Reportupdater is one of Data Engineering's scheduling tools that we want to migrate to Airflow.
It generates a set of reports for low-risk datasets, like the UserAgent breakdowns: https://analytics.wikimedia.org/dashboards/browsers/#all-sites-by-os.
https://wikitech.wikimedia.org/wiki/Analytics/Systems/Reportupdater
https://github.com/wikimedia/analytics-reportupdater
https://github.com/wikimedia/analytics-reportupdater-queries
Basically, reportupdater executes a given HQL query on a schedule and appends the results to a TSV report file.
Expected result
A HiveToTSVOperator (or another solution!) that given an HQL query, updates a report file with its results. Not sure if this task can be accomplished by using HQL only (temporary external table on top of the TSV report?) or we will need a Scala job that transforms the given query into a DataFrame and then updates the report file. We'll need to test this Operator with real data, so we can migrate 1 of reportupdater jobs as part of this task.

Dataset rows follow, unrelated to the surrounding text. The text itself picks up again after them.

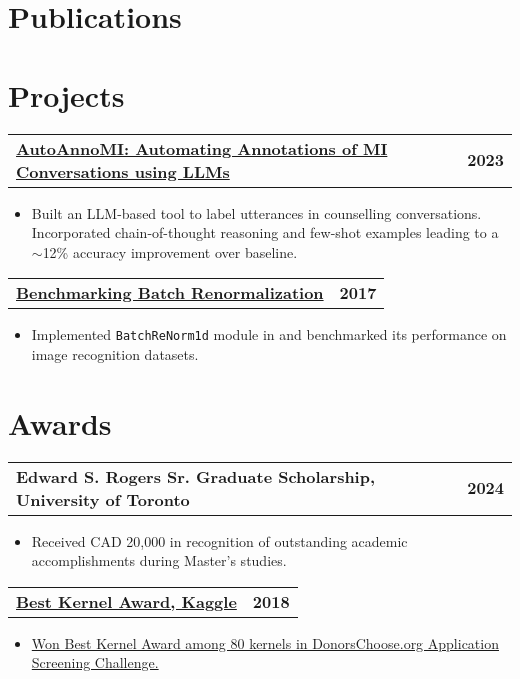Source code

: \documentclass{ExpressiveResume}
\makeatletter
\newcommand{\ExternalLink}{\textbf{%
  \tikz[x=1.2ex, y=1.2ex, baseline=-0.05ex]{%
    \begin{scope}[x=1ex, y=1ex]
        \clip (-0.1,-0.1)
          --++ (-0, 1.2)
          --++ (0.6, 0)
          --++ (0, -0.6)
          --++ (0.6, 0)
          --++ (0, -1);
        \path[draw,
          line width = 1,
          rounded corners=0.75]
          (0,0) rectangle (1,1);
    \end{scope}
    \path[draw, line width = 1] (0.5, 0.5)
      -- (1, 1);
    \path[draw, line width = 1] (0.6, 1)
      -- (1, 1) -- (1, 0.6);
    }
  }}
\newcommand{\mainBullet}{\hspace{12pt}\color{blue}\fontsize{11}{13.2}\selectfont{\ding{70}}}
\newcommand{\myresumesubsection}[2]{%
    \noindent\begin{tabular*}{\linewidth}{@{}l@{\extracolsep{\fill}}r@{}}
    {\subsectionfont\bfseries #1} & {\subsectionfont\bfseries #2}\\
  \end{tabular*}\par
}
\makeatother
\begin{document}
\section{Publications}
\normaltextfont{
\printbibliography[heading=none]
}

\vspace{0.27em}

\section{Projects}

\myresumesubsection{\href{https://www.eecg.utoronto.ca/~jayar/ece1786.2023/download/autoannomi.pdf}{{\mainBullet} AutoAnnoMI: Automating Annotations of MI Conversations using LLMs \tech{\ExternalLink}}}{2023}
\begin{itemize}[leftmargin=*, label={}]
    \item Built an LLM-based tool to label utterances in counselling conversations. Incorporated chain-of-thought reasoning and few-shot examples leading to a $\sim$12\% accuracy improvement over baseline.
\end{itemize}

\myresumesubsection{\href{https://zaffnet.github.io/batch-normalization}{{\mainBullet} Benchmarking Batch Renormalization \tech{\ExternalLink}}}{2017}
\begin{itemize}[leftmargin=*, label={}]
    \item Implemented \texttt{BatchReNorm1d} module in  and benchmarked its performance on image recognition datasets.
\end{itemize}

\section{Awards}

\myresumesubsection{{\mainBullet} Edward S. Rogers Sr. Graduate Scholarship, University of Toronto}{2024}
\begin{itemize}[leftmargin=*, label={}]
    \item Received CAD 20,000 in recognition of outstanding academic accomplishments during Master's studies.
\end{itemize}

\myresumesubsection{\href{https://www.kaggle.com/c/donorschoose-application-screening/discussion/55396}{{\mainBullet} Best Kernel Award, Kaggle}}{2018}
\begin{itemize}[leftmargin=*, label={}]
    \item \href{https://www.kaggle.com/c/donorschoose-application-screening/discussion/55396}{Won Best Kernel Award among 80 kernels in DonorsChoose.org Application Screening Challenge.}
\end{itemize}

\end{document}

Later it will be trivial to migrate the other ones.
Gotchas
- Some queries return 1 single row, whereas others can return multiple rows.
- We should implement the 'max_data_points' feature (see docs).
- We should not implement the 'explode_by' feature (see docs). This should be implemented in the DAG file, by looping over the list of values to explode and creating a HiveToTSVOperator for each.
- We should not implement the 'graphite' feature. There's another Operator for that.